Figurines de otoño
Vuelve el asesor. Igual que hace una década, cuando el pelo comenzaba a disminuir hasta el actual rapado y todavía no se había puesto de moda la timidez sexual fundamentalista, vuelve el asesor para asuntos culturales. Modelo principalmente de media edad y mañanero, ideal para desayunos de trabajo en hoteles de prestigio con fotógrafos presentes, no se sabe muy bien qué asesorará (y a nadie importa, y menos que a nadie, al asesorado), si bien ya se perfilan dos tendencias claras: el castizo -afición a la fabada, lenguaje legionario y alabanza del Pirineo-, y el cosmopolita, entendiendo por cosmopolita el fin de semana en Londres con una señora que huela mucho a ambientador, y perfecto dominio, en inglés de curso intensivo en Oxford, de las pintorescas horas de cierre de los pubs: o sea, más o menos lo que se ha llevado en la última década. Lo único realmente nuevo es el asesor en el Tercer Mundo, que viste mucho y comienza a tener peso en lo que los asesores de política internacional (otra especie de moda, pero menos), llamarían el escenario. Habrá que esperar a ver los resultados. Cuidado con las imitaciones, que proliferan como teléfonos sin hilo.Sigue el artista. No hay quien pueda con él. Inventado por los Románticos, consagrado por Baudelaire, difundido por Hollywood y normalizado y multiplicado por lo mucho que da de sí la industria de la cultura, aún se mantendrá durante unos años el modelo nacional de artista de idioma resultón y ademán genialoide para consumo mediático, que monta un número en la presentación de su producto porque sabe que a muy pocos les importa una higa el producto: lo que importa es la expectativa, la presentación, la frase, la amenaza. Tampoco ahí somos originales. A la ópera, Stendhal prefería el momento de antes de la ópera: cuando se apagan las luces. Lo que nos diferencia es que ahora se llevan las luces, el artista bajo las luces. Dos términos que parecían incompatibles. Algo teníamos que revolucionar.
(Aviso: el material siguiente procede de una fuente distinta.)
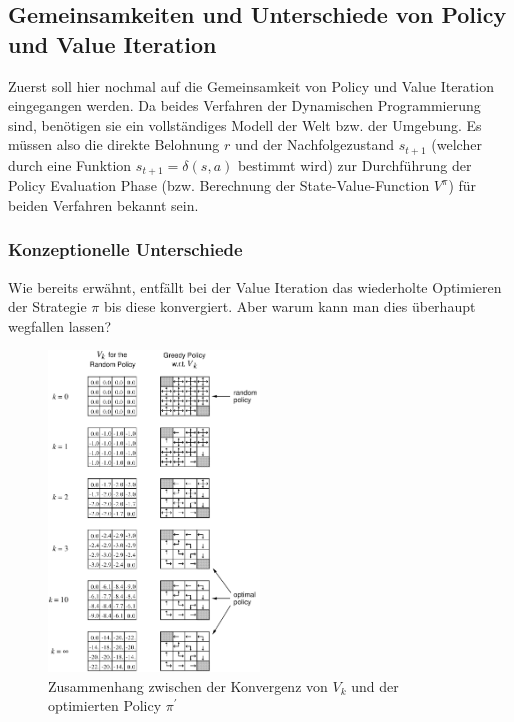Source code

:\documentclass[10pt]{scrartcl}
\begin{document}
\subsection{Gemeinsamkeiten und Unterschiede von Policy und Value Iteration}
\label{sec:dynamic_programming_unterschiede}
Zuerst soll hier nochmal auf die Gemeinsamkeit von Policy und Value Iteration eingegangen werden. 
Da beides Verfahren der Dynamischen Programmierung sind, benötigen sie ein vollständiges Modell der Welt bzw. der Umgebung.
Es müssen also die direkte Belohnung $r$ und der Nachfolgezustand $s_{t+1}$ (welcher durch eine Funktion $s_{t+1} = \delta(s,a)$ bestimmt wird) zur Durchführung der Policy Evaluation Phase (bzw. Berechnung der State-Value-Function $V^{\pi}$) für beiden Verfahren bekannt sein.

\subsubsection{Konzeptionelle Unterschiede}
Wie bereits erwähnt, entfällt bei der Value Iteration das wiederholte Optimieren der Strategie $\pi$ bis diese konvergiert.
Aber warum kann man dies überhaupt wegfallen lassen?\\

\begin{figure}[htbp]
	\centering	\includegraphics[width=0.5\textwidth]{Bilder/KonvergenzVkPolicy}
	\caption{Zusammenhang zwischen der Konvergenz von $V_{k}$ und der optimierten Policy $\pi^{'}$ }
	\label{fig:konvergenz}
\end{figure}
\end{document}
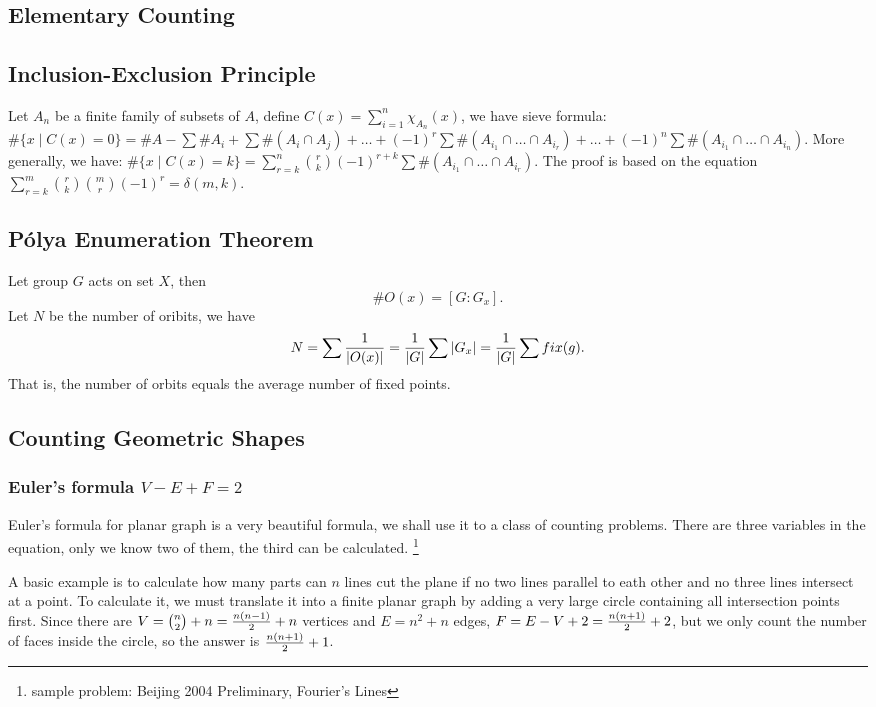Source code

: \subsection{Elementary Counting}
\subsection{Inclusion-Exclusion Principle}
Let $A_n$ be a finite family of subsets of $A$,
define $C(x)=\sum_{i=1}^{n}\chi_{A_n}(x)$,
we have sieve formula:
$\#\{x\mid C(x)=0\}=\#A - \sum\#A_i + \sum\#(A_i\cap A_j) + \dots
 + (-1)^r\sum\#(A_{i_1}\cap\dots\cap A_{i_r}) + \dots
 + (-1)^n\sum\#(A_{i_1}\cap\dots\cap A_{i_n})$.
More generally, we have:
$\#\{x\mid C(x)=k\}=\sum_{r=k}^{n}{r\choose k}(-1)^{r+k}\sum\#(A_{i_1}\cap \dots \cap A_{i_r})$.
The proof is based on the equation $\sum_{r=k}^{m}{r\choose k}{m\choose r}(-1)^r=\delta(m,k)$.

\subsection{P\'olya Enumeration Theorem}
Let group $G$ acts on set $X$, then $$\#O(x)=[G:G_x].$$
Let $N$ be the number of oribits, we have
$$N=\sum{1\over \left| O(x)\right|}
={1\over{\left| G\right|}}\sum{\left| G_x\right|}
={1\over{\left| G\right|}}\sum fix(g).$$
That is, the number of orbits equals the average number of fixed points.

\subsection{Counting Geometric Shapes}
\subsubsection{Euler's formula $V-E+F=2$}
Euler's formula for planar graph is a very beautiful formula,
we shall use it to a class of counting problems.
There are three variables in the equation, only we know two of them, the third can be calculated.
\footnote{sample problem: Beijing 2004 Preliminary, Fourier's Lines}

A basic example is to calculate how many parts can $n$ lines cut the plane if no two lines parallel
to eath other and no three lines intersect at a point. To calculate it, we must translate it into a
finite planar graph by adding a very large circle containing all intersection points first.
Since there are $V={n\choose 2}+n={n(n-1)\over 2} + n$ vertices
and $E=n^{2} + n$ edges, $F=E-V+2={n(n+1)\over 2} + 2$, but we only count the number of faces inside the
circle, so the answer is ${n(n+1)\over 2} + 1$.

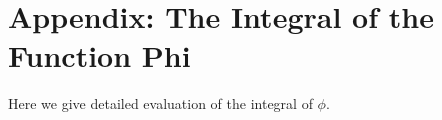 \documentclass[10pt]{article}
\theoremstyle{plain}
\theoremstyle{definition}
\begin{document}
	
	
	
	
	
	
	
	
	
	
	
	
	
	
	
	
	
	\appendix
	\setcounter{theorem}{0}
	\setcounter{lemma}{0}
	\setcounter{proposition}{0}
	\setcounter{definition}{0}
	\renewcommand{\thetheorem}{\Alph{section}.\arabic{theorem}}
	\renewcommand{\thelemma}{\Alph{section}.\arabic{lemma}}
	\renewcommand{\theproposition}{\Alph{section}.\arabic{proposition}}
	\renewcommand{\thedefinition}{\Alph{section}.\arabic{definition}}
	\section{Appendix: The Integral of the Function Phi}\label{appendix:phi-integral}
	Here we give detailed evaluation of the integral of $\phi$.
\end{document}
El revolucionario ha muerto, vivan las cadenas. ¿Se acuerdan de cuando los universitarios colgabanel cartel del Ché y se dejaban el pelo igual que lo que habían visto en una foto de Hair o de Woodstock? Pues bien: más vale que no se acuerden. Aquello era de un aborregamiento insufrible, cierto, pero esta temporada y las doce o quince siguientes tendrán la oportunidad de redimirse: para los que quieran pedir perdón y expiar sus culpas, terno gris marengo o azul marino tanto para ir a la oficina como para jugar al golf, o para el esquí y el aprés-ski, o para la boda de su hermana. Si no tiene dinero, desapolille el de su padre y de paso vaya rescatando el foulard para acompañar el blazer de botones dorados. Para- los que vayan de originales, cazadora militar del Rastro -sí: aquel mismo verde guerrillero que en su día uniformó al intelectual urbano de medio mundo- y, si tiene mucho valor, barba larga tipo comandante entrando en La Habana; corta no vale pues puede ser tomado por un ministro, un jefe de negociado o un ligón. En cuanto al puro, sobre todo el Cohiba, es interétnico y en los últimos tiempos hasta plurisexual. De tendencia apolítica, lo que ya no se lleva es reconocer modestamente que viene del último envío personal de Fidel.
Se confirman el clasicismo y la tradición. Aunque se acentúa la tentación más agresiva de la publicidad, con asesinatos en directo para que se pueda comparar el rojo ensangrentado de ciertos atardeceres en islas paradisíacas a 80.000 pesetas la semana, y pese a la contratación como plató de una guerra de verdad por anunciantes de objetos muy aburridos, se comprueba una vez más que al madrileño medio le siguen gustando las Navidades en casa, la casa en propiedad, y la propiedad de la mujer o del marido para siempre (o por lo menos para el sábado), siempre y cuando ese marido o esa mujer no se la peguen: eso es lo único, desde Lope y Cervantes hasta la Plaza de Castilla, que el madrileño, personaje todavía estoico y curtido por el tráfico, no está dispuesto a soportar. Y que lo cuenten. Si encima de pegársela, lo van por ahí contando, el madrileño puede llegar a perderse.
En resumidas cuentas, colores chillones y llenos de alegría de la vida y de dramatismo por su paso acelerado, más visible en otoño, todo ello en los materiales nobles con que los modistos han promulgado siempre cualquier resurgir económico, aunque sea el de un bingo: sedas, cachemires, bemeuves, duchas multiuso y desayunos con pan importado de París para una población ansiosa de divertirse al regreso de un verano agotador, y sin embargo temerosa de que, como siempre, todos esos trapos no les vayan a durar. Sic transit gloria mundi, como se ha dicho en tantos, tantos octubres.